While Storley is confident in his ability to outwrestle his upcoming opponent, he acknowledges that as he continues to rise through the welterweight ranks, he will eventually encounter fighters he cannot ground at will. He looks forward to the opportunity to showcase his well-roundedness as a fighter. One such potential opponent has come onto the radar fairly recently, as similarly hot Bellator prospect Ed Ruth has announced his intention to drop from middleweight to welterweight. Ruth appears to be making good on that statement, as he weighed in at only 174 pounds for his Bellator 196 fight with Ion Pascu on April 6. Storley has some near-miss history with Ruth, a three-time national champion wrestler at Penn State University: In 2014, as Ruth capped off his illustrious career by winning his third title at 184 pounds, Storley was a sophomore, coming in third at 173 pounds. Penn State won the team title that year, narrowly edging out Minnesota.
“Yeah, they do that quite a bit,” Storley said, almost with a chuckle.
Storley says his ears perked up as soon as he heard Ruth’s announcement. He would welcome the chance to fight him at some point, not out of any held-over alma mater rivalry, but simply for the challenge.
“I know him a little. He’s a good guy. I actually worked with him some after [his] college [career], when he wrestled for Sunkist Kids,” Storley said, referring to the Arizona-based wrestling club that functions as a frequent springboard for former college wrestlers looking to go to the Olympics. “Great wrestler, obviously, good fighter and a good guy.”
Storley also touched on the mayhem involving former Ultimate Fighting Championship lightweight titleholder Conor McGregor prior to UFC 223 in Brooklyn, New York. He was not a fan of the Irishman’s dolly-throwing, bystander-injury behavior.
“It’s like he is in this cycle where he needs to keep one-upping himself,” Storley said. “He decides people aren’t paying attention to him and he just goes off for no reason, but he has to one-up what he did before. Then, next thing you know …”
Storley is clearly pointing to the fact that McGregor’s misbehavior has escalated from throwing small objects and jumping into cages in his street clothes to allegedly throwing large objects with serious effects. This kind of behavior is anathema to Storley, who self-describes as being “from a small town in South Dakota, a real blue-collar town, where that kind of behavior just wouldn’t fly.”
Nonetheless, Storley understands he will eventually be expected to do more talking, and that generating interest in his fights will be more a part of the job as he progresses from prospect to contender. As that time approaches, Storley might take some cues from another South Dakotan turned University of Minnesota wrestler turned cage fighter: Brock Lesnar. He was an early influence on Storley’s career, encouraging him to pursue MMA, recommending him to promoters and working out with him at Team Death Clutch.
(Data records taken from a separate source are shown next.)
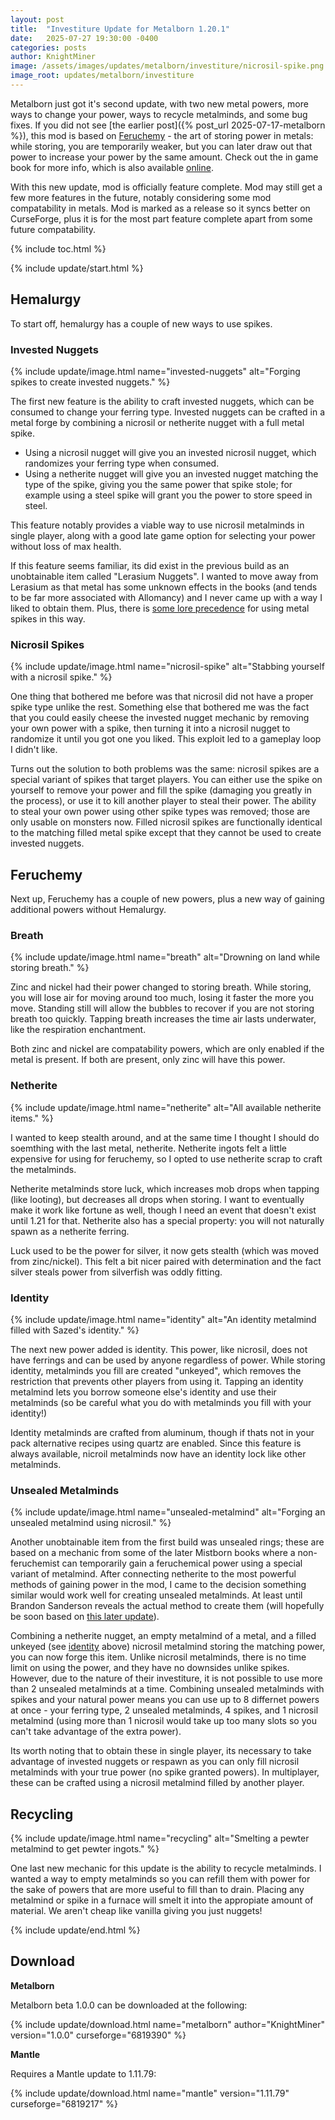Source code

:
 ```yaml
---
layout: post
title:  "Investiture Update for Metalborn 1.20.1"
date:   2025-07-27 19:30:00 -0400
categories: posts
author: KnightMiner
image: /assets/images/updates/metalborn/investiture/nicrosil-spike.png
image_root: updates/metalborn/investiture
---
```


Metalborn just got it's second update, with two new metal powers, more ways to change your power, ways to recycle metalminds, and some bug fixes. If you did not see [the earlier post]({% post_url 2025-07-17-metalborn %}), this mod is based on [Feruchemy](https://coppermind.net/wiki/Feruchemy) - the art of storing power in metals: while storing, you are temporarily weaker, but you can later draw out that power to increase your power by the same amount. Check out the in game book for more info, which is also available [online](/docs/books/1.20/metalborn).

With this new update, mod is officially feature complete. Mod may still get a few more features in the future, notably considering some mod compatability in metals. Mod is marked as a release so it syncs better on CurseForge, plus it is for the most part feature complete apart from some future compatability.

{% include toc.html %}

{% include update/start.html %}

## Hemalurgy

To start off, hemalurgy has a couple of new ways to use spikes.

### Invested Nuggets

{% include update/image.html name="invested-nuggets" alt="Forging spikes to create invested nuggets." %}

The first new feature is the ability to craft invested nuggets, which can be consumed to change your ferring type. Invested nuggets can be crafted in a metal forge by combining a nicrosil or netherite nugget with a full metal spike.

* Using a nicrosil nugget will give you an invested nicrosil nugget, which randomizes your ferring type when consumed.
* Using a netherite nugget will give you an invested nugget matching the type of the spike, giving you the same power that spike stole; for example using a steel spike will grant you the power to store speed in steel.

This feature notably provides a viable way to use nicrosil metalminds in single player, along with a good late game option for selecting your power without loss of max health.

If this feature seems familiar, its did exist in the previous build as an unobtainable item called "Lerasium Nuggets". I wanted to move away from Lerasium as that metal has some unknown effects in the books (and tends to be far more associated with Allomancy) and I never came up with a way I liked to obtain them. Plus, there is [some lore precedence](https://wob.coppermind.net/events/210/#e4616) for using metal spikes in this way.

### Nicrosil Spikes

{% include update/image.html name="nicrosil-spike" alt="Stabbing yourself with a nicrosil spike." %}

One thing that bothered me before was that nicrosil did not have a proper spike type unlike the rest. Something else that bothered me was the fact that you could easily cheese the invested nugget mechanic by removing your own power with a spike, then turning it into a nicrosil nugget to randomize it until you got one you liked. This exploit led to a gameplay loop I didn't like.

Turns out the solution to both problems was the same: nicrosil spikes are a special variant of spikes that target players. You can either use the spike on yourself to remove your power and fill the spike (damaging you greatly in the process), or use it to kill another player to steal their power. The ability to steal your own power using other spike types was removed; those are only usable on monsters now. Filled nicrosil spikes are functionally identical to the matching filled metal spike except that they cannot be used to create invested nuggets.

## Feruchemy

Next up, Feruchemy has a couple of new powers, plus a new way of gaining additional powers without Hemalurgy.

### Breath

{% include update/image.html name="breath" alt="Drowning on land while storing breath." %}

Zinc and nickel had their power changed to storing breath. While storing, you will lose air for moving around too much, losing it faster the more you move. Standing still will allow the bubbles to recover if you are not storing breath too quickly. Tapping breath increases the time air lasts underwater, like the respiration enchantment.

Both zinc and nickel are compatability powers, which are only enabled if the metal is present. If both are present, only zinc will have this power.

### Netherite

{% include update/image.html name="netherite" alt="All available netherite items." %}

I wanted to keep stealth around, and at the same time I thought I should do soemthing with the last metal, netherite. Netherite ingots felt a little expensive for using for feruchemy, so I opted to use netherite scrap to craft the metalminds.

Netherite metalminds store luck, which increases mob drops when tapping (like looting), but decreases all drops when storing. I want to eventually make it work like fortune as well, though I need an event that doesn't exist until 1.21 for that. Netherite also has a special property: you will not naturally spawn as a netherite ferring.

Luck used to be the power for silver, it now gets stealth (which was moved from zinc/nickel). This felt a bit nicer paired with determination and the fact silver steals power from silverfish was oddly fitting.

### Identity

{% include update/image.html name="identity" alt="An identity metalmind filled with Sazed's identity." %}

The next new power added is identity. This power, like nicrosil, does not have ferrings and can be used by anyone regardless of power. While storing identity, metalminds you fill are created "unkeyed", which removes the restriction that prevents other players from using it. Tapping an identity metalmind lets you borrow someone else's identity and use their metalminds (so be careful what you do with metalminds you fill with your identity!)

Identity metalminds are crafted from aluminum, though if thats not in your pack alternative recipes using quartz are enabled. Since this feature is always available, nicroil metalminds now have an identity lock like other metalminds.

### Unsealed Metalminds

{% include update/image.html name="unsealed-metalmind" alt="Forging an unsealed metalmind using nicrosil." %}

Another unobtainable item from the first build was unsealed rings; these are based on a mechanic from some of the later Mistborn books where a non-feruchemist can temporarily gain a feruchemical power using a special variant of metalmind. After connecting netherite to the most powerful methods of gaining power in the mod, I came to the decision something similar would work well for creating unsealed metalminds. At least until Brandon Sanderson reveals the actual method to create them (will hopefully be soon based on [this later update](https://wob.coppermind.net/events/544/#e16900)).

Combining a netherite nugget, an empty metalmind of a metal, and a filled unkeyed (see [identity](#identity) above) nicrosil metalmind storing the matching power, you can now forge this item. Unlike nicrosil metalminds, there is no time limit on using the power, and they have no downsides unlike spikes. However, due to the nature of their investiture, it is not possible to use more than 2 unsealed metalminds at a time. Combining unsealed metalminds with spikes and your natural power means you can use up to 8 differnet powers at once - your ferring type, 2 unsealed metalminds, 4 spikes, and 1 nicrosil metalmind (using more than 1 nicrosil would take up too many slots so you can't take advantage of the extra power).

Its worth noting that to obtain these in single player, its necessary to take advantage of invested nuggets or respawn as you can only fill nicrosil metalminds with your true power (no spike granted powers). In multiplayer, these can be crafted using a nicrosil metalmind filled by another player.

## Recycling

{% include update/image.html name="recycling" alt="Smelting a pewter metalmind to get pewter ingots." %}

One last new mechanic for this update is the ability to recycle metalminds. I wanted a way to empty metalminds so you can refill them with power for the sake of powers that are more useful to fill than to drain. Placing any metalmind or spike in a furnace will smelt it into the appropiate amount of material. We aren't cheap like vanilla giving you just nuggets!

{% include update/end.html %}

## Download

**Metalborn**

Metalborn beta 1.0.0 can be downloaded at the following:

{% include update/download.html name="metalborn" author="KnightMiner" version="1.0.0" curseforge="6819390" %}

**Mantle**

Requires a Mantle update to 1.11.79:

{% include update/download.html name="mantle" version="1.11.79" curseforge="6819217" %}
Whether Lesnar is working for World Wrestling Entertainment or the Ultimate Fighting Championship, he can cut a promo like few others, yet outside of work, he remains an introverted family man who greatly prefers the quiet and the outdoors to the spotlight. That separation of person and persona seems to resonate with Storley.
“[Lesnar] does the publicity stuff, but he never lets it change who he is,” he said. “When I worked out with him and his team back in the day, you just can’t believe how down to earth he is.”
When asked about his upcoming bout with Buckley and whether his ideal outcome would be a one-minute smashing or a protracted display of dominance with a finish, Storley sounds like a man more interested in the process than the result.
“The most successful outcome for me would be a fight where I stick to the game plan my coaches give me. I have what I think are the best coaches in the world,” said Storley, who trains at Hard Knocks 365 under head coach Henri Hooft, alongside notable fighters like former Bellator lightweight champion Michael Chandler and former UFC welterweight king Robbie Lawler, who will be in Storley’s corner at Bellator 197. “We train to put me in situations where I’m in a position to finish the fight. If I listen to my coaches and follow the game plan, the finish will come.”